• Activity: From the entries below, reproduce exactly the line containing "Ich möchte mich", the line containing "Ich fotografiere gerne", and every line in between, with nothing added.
══ Extracted information ══
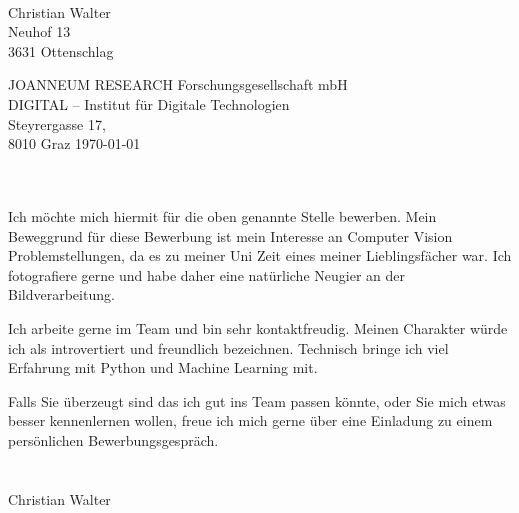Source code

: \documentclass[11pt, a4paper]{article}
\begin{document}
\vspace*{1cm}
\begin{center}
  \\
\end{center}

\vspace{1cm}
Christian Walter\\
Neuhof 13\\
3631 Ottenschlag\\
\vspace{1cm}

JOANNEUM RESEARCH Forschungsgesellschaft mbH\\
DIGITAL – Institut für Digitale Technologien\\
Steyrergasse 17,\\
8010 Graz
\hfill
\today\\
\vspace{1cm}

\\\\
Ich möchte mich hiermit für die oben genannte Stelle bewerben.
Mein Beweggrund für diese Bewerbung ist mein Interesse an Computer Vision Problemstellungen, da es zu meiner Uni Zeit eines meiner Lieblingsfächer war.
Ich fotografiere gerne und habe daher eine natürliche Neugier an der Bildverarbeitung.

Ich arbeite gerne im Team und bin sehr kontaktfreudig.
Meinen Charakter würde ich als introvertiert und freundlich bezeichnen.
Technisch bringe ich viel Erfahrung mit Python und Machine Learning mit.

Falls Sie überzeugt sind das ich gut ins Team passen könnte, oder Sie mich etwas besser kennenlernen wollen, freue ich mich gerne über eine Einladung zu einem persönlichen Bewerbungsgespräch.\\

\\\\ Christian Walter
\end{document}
═══
• Answer to this problem:
Ich möchte mich hiermit für die oben genannte Stelle bewerben.
Mein Beweggrund für diese Bewerbung ist mein Interesse an Computer Vision Problemstellungen, da es zu meiner Uni Zeit eines meiner Lieblingsfächer war.
Ich fotografiere gerne und habe daher eine natürliche Neugier an der Bildverarbeitung.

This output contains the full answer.